BMC Bioinformatics (Oct 2010)
Quadratic variance models for adaptively preprocessing SELDI-TOF mass spectrometry data
Abstract
Abstract Background Surface enhanced laser desorption/ionization time-of-flight mass spectrometry (SELDI) is a proteomics tool for biomarker discovery and other high throughput applications. Previous studies have identified various areas for improvement in preprocessing algorithms used for protein peak detection. Bottom-up approaches to preprocessing that emphasize modeling SELDI data acquisition are promising avenues of research to find the needed improvements in reproducibility. Results We studied the properties of the SELDI detector intensity response to matrix only runs. The intensity fluctuations and noise observed can be characterized by a natural exponential family with quadratic variance function (NEF-QVF) class of distributions. These include as special cases many common distributions arising in practice (e.g.- normal, Poisson).
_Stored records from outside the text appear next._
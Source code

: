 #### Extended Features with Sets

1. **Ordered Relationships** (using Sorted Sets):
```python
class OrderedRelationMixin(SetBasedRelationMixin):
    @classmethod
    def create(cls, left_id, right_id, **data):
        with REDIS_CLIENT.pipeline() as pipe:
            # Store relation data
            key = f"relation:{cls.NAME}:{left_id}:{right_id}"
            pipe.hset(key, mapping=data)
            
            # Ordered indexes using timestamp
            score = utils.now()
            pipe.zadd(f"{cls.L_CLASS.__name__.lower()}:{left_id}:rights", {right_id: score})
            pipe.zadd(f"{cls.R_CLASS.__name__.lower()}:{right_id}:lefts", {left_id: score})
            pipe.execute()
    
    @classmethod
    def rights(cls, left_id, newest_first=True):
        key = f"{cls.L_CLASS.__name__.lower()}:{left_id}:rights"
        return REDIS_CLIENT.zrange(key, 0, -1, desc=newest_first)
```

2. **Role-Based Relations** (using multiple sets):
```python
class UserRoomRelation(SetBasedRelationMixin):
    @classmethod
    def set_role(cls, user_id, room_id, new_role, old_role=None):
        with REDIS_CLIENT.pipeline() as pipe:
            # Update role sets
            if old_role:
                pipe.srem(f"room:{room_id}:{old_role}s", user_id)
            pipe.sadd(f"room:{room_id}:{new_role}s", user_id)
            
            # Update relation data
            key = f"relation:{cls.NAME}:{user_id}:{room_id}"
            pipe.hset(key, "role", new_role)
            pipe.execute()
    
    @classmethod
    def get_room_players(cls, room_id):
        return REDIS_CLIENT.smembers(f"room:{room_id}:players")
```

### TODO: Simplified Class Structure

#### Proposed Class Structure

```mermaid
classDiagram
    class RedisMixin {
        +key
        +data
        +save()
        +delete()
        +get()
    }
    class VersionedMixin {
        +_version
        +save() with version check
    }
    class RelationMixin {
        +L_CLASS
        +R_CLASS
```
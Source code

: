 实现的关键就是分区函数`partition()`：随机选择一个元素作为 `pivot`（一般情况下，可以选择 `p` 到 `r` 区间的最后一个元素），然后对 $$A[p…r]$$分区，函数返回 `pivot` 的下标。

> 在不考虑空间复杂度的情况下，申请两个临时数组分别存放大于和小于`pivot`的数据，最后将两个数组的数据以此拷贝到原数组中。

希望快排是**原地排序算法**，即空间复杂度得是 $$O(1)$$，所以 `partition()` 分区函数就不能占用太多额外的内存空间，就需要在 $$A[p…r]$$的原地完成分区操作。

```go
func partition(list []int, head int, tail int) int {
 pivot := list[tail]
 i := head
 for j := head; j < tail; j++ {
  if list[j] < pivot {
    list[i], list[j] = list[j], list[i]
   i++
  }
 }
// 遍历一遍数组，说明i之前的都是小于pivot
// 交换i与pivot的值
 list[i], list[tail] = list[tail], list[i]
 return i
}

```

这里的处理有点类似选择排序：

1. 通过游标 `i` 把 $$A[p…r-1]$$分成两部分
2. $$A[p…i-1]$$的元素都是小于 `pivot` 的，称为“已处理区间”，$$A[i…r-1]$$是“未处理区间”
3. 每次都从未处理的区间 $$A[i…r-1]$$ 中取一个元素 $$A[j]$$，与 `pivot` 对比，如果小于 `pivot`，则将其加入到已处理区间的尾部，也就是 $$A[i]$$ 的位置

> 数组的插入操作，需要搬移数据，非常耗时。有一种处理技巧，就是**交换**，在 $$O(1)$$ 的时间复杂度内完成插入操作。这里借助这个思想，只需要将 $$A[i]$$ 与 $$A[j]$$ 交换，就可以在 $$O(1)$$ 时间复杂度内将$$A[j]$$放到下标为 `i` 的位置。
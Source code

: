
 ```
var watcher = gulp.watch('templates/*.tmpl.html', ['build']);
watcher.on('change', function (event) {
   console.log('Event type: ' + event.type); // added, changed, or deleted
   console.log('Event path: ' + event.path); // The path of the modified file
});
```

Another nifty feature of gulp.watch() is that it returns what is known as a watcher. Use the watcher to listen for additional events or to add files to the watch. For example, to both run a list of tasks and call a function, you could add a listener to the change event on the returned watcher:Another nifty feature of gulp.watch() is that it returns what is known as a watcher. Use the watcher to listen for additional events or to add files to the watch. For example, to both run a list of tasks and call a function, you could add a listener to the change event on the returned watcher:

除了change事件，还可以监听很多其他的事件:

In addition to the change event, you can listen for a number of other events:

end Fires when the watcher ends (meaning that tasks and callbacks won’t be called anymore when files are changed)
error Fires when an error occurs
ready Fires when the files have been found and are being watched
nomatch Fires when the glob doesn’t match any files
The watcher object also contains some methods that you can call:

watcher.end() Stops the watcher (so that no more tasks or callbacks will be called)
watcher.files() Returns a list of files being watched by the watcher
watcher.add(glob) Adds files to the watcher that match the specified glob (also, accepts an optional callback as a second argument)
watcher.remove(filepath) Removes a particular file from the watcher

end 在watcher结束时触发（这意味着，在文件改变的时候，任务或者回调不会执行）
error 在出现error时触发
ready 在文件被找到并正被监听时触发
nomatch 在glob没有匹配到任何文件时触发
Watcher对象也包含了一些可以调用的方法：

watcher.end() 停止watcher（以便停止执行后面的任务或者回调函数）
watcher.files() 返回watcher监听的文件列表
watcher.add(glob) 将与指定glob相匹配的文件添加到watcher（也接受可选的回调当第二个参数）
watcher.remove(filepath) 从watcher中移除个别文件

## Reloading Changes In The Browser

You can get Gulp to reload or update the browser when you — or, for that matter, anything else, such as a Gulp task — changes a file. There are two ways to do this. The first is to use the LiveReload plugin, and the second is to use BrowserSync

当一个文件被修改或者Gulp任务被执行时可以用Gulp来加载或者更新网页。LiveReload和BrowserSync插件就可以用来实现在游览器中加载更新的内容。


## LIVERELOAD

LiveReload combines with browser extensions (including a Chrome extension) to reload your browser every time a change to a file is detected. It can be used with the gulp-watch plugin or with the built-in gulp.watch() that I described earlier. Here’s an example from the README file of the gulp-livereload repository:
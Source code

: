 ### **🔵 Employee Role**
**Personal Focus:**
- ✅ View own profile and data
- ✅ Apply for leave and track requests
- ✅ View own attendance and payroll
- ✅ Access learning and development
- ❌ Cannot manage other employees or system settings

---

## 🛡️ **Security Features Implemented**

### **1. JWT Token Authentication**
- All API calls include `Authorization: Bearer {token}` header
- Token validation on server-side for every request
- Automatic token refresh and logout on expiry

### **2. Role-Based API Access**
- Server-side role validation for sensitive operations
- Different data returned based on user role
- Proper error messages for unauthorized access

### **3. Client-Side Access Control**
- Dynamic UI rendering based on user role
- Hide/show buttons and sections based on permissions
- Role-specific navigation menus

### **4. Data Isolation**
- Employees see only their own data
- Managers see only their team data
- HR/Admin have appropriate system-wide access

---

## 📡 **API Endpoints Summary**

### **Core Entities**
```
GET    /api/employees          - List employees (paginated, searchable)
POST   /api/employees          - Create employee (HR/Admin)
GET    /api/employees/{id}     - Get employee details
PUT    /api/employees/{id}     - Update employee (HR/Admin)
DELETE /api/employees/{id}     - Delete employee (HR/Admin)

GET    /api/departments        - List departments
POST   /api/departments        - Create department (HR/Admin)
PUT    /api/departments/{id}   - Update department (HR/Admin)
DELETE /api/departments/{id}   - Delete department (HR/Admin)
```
Taking this model into account, we present a modified Antoniadis-Sapatinas wavelet denoising algorithm as the core of our preprocessing program, implemented in MATLAB. The proposed preprocessing approach shows superior peak detection sensitivity compared to MassSpecWavelet for false discovery rate (FDR) values less than 25%. Conclusions The NEF-QVF detector model requires that certain parameters be measured from matrix only spectra, leaving implications for new experiment design at the trade-off of slightly increased cost. These additional measurements allow our preprocessing program to adapt to changing noise characteristics arising from intralaboratory and across-laboratory factors. With further development, this approach may lead to improved peak prediction reproducibility and nearly automated, high throughput preprocessing of SELDI data.